Problem details
All records are to be restated word for word, with pictures excluded.

Material for this exercise
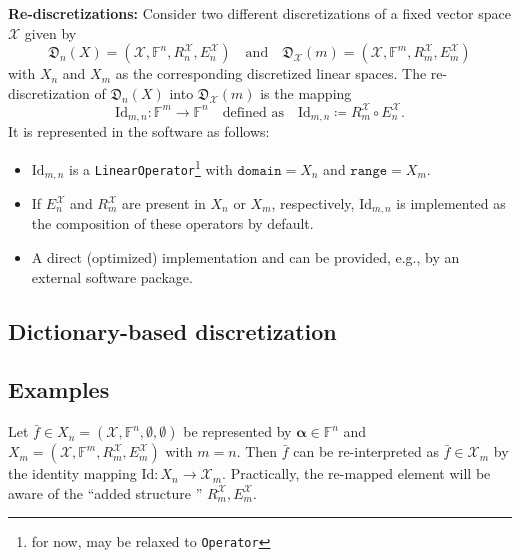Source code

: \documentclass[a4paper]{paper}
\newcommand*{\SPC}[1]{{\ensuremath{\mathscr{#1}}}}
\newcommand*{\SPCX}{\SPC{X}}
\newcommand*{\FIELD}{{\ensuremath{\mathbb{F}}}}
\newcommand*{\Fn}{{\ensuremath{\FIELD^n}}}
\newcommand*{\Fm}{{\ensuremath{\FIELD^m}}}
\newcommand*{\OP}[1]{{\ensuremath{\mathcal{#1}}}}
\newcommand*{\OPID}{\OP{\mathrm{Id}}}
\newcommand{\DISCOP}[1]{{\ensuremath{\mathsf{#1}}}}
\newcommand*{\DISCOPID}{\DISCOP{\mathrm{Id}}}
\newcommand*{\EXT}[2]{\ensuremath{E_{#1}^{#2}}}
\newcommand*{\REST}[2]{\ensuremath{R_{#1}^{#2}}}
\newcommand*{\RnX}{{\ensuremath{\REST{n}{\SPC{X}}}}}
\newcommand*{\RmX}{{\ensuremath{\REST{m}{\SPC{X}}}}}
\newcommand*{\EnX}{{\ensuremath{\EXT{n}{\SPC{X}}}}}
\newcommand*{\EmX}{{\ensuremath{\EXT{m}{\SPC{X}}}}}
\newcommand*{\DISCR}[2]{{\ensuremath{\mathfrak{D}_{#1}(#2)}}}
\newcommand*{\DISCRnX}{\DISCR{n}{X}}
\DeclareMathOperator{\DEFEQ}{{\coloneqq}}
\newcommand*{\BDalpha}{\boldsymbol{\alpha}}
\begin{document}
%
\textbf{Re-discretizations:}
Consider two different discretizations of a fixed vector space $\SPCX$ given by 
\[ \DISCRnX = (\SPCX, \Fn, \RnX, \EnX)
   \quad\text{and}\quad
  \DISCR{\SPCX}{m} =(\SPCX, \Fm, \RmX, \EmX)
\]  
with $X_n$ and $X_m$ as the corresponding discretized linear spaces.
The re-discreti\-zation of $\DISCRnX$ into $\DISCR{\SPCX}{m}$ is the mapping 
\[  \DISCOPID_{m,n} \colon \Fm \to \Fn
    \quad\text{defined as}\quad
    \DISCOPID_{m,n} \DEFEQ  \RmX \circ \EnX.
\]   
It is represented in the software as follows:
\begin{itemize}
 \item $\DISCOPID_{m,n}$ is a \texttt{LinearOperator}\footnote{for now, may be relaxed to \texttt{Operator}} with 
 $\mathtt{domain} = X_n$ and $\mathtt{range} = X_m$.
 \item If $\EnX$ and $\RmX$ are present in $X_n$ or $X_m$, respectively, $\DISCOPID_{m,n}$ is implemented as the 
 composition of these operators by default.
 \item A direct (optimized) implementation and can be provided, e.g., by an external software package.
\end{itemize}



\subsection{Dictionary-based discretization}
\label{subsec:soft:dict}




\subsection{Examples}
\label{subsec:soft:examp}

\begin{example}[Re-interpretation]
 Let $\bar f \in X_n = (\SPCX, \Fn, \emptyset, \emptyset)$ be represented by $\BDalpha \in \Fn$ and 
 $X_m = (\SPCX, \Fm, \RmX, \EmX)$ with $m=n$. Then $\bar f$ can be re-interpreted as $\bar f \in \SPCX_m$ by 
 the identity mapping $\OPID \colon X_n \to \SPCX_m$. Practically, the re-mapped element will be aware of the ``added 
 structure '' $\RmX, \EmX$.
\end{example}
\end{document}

Exercise answer
Source code

: \documentclass[a4paper]{paper}
\newcommand*{\SPC}[1]{{\ensuremath{\mathscr{#1}}}}
\newcommand*{\SPCX}{\SPC{X}}
\newcommand*{\FIELD}{{\ensuremath{\mathbb{F}}}}
\newcommand*{\Fn}{{\ensuremath{\FIELD^n}}}
\newcommand*{\Fm}{{\ensuremath{\FIELD^m}}}
\newcommand*{\OP}[1]{{\ensuremath{\mathcal{#1}}}}
\newcommand*{\OPID}{\OP{\mathrm{Id}}}
\newcommand{\DISCOP}[1]{{\ensuremath{\mathsf{#1}}}}
\newcommand*{\DISCOPID}{\DISCOP{\mathrm{Id}}}
\newcommand*{\EXT}[2]{\ensuremath{E_{#1}^{#2}}}
\newcommand*{\REST}[2]{\ensuremath{R_{#1}^{#2}}}
\newcommand*{\RnX}{{\ensuremath{\REST{n}{\SPC{X}}}}}
\newcommand*{\RmX}{{\ensuremath{\REST{m}{\SPC{X}}}}}
\newcommand*{\EnX}{{\ensuremath{\EXT{n}{\SPC{X}}}}}
\newcommand*{\EmX}{{\ensuremath{\EXT{m}{\SPC{X}}}}}
\newcommand*{\DISCR}[2]{{\ensuremath{\mathfrak{D}_{#1}(#2)}}}
\newcommand*{\DISCRnX}{\DISCR{n}{X}}
\DeclareMathOperator{\DEFEQ}{{\coloneqq}}
\newcommand*{\BDalpha}{\boldsymbol{\alpha}}
\begin{document}
%
\textbf{Re-discretizations:}
Consider two different discretizations of a fixed vector space $\SPCX$ given by 
\[ \DISCRnX = (\SPCX, \Fn, \RnX, \EnX)
   \quad\text{and}\quad
  \DISCR{\SPCX}{m} =(\SPCX, \Fm, \RmX, \EmX)
\]  
with $X_n$ and $X_m$ as the corresponding discretized linear spaces.
The re-discreti\-zation of $\DISCRnX$ into $\DISCR{\SPCX}{m}$ is the mapping 
\[  \DISCOPID_{m,n} \colon \Fm \to \Fn
    \quad\text{defined as}\quad
    \DISCOPID_{m,n} \DEFEQ  \RmX \circ \EnX.
\]   
It is represented in the software as follows:
\begin{itemize}
 \item $\DISCOPID_{m,n}$ is a \texttt{LinearOperator}\footnote{for now, may be relaxed to \texttt{Operator}} with 
 $\mathtt{domain} = X_n$ and $\mathtt{range} = X_m$.
 \item If $\EnX$ and $\RmX$ are present in $X_n$ or $X_m$, respectively, $\DISCOPID_{m,n}$ is implemented as the 
 composition of these operators by default.
 \item A direct (optimized) implementation and can be provided, e.g., by an external software package.
\end{itemize}



\subsection{Dictionary-based discretization}
\label{subsec:soft:dict}




\subsection{Examples}
\label{subsec:soft:examp}

\begin{example}[Re-interpretation]
 Let $\bar f \in X_n = (\SPCX, \Fn, \emptyset, \emptyset)$ be represented by $\BDalpha \in \Fn$ and 
 $X_m = (\SPCX, \Fm, \RmX, \EmX)$ with $m=n$. Then $\bar f$ can be re-interpreted as $\bar f \in \SPCX_m$ by 
 the identity mapping $\OPID \colon X_n \to \SPCX_m$. Practically, the re-mapped element will be aware of the ``added 
 structure '' $\RmX, \EmX$.
\end{example}
\end{document}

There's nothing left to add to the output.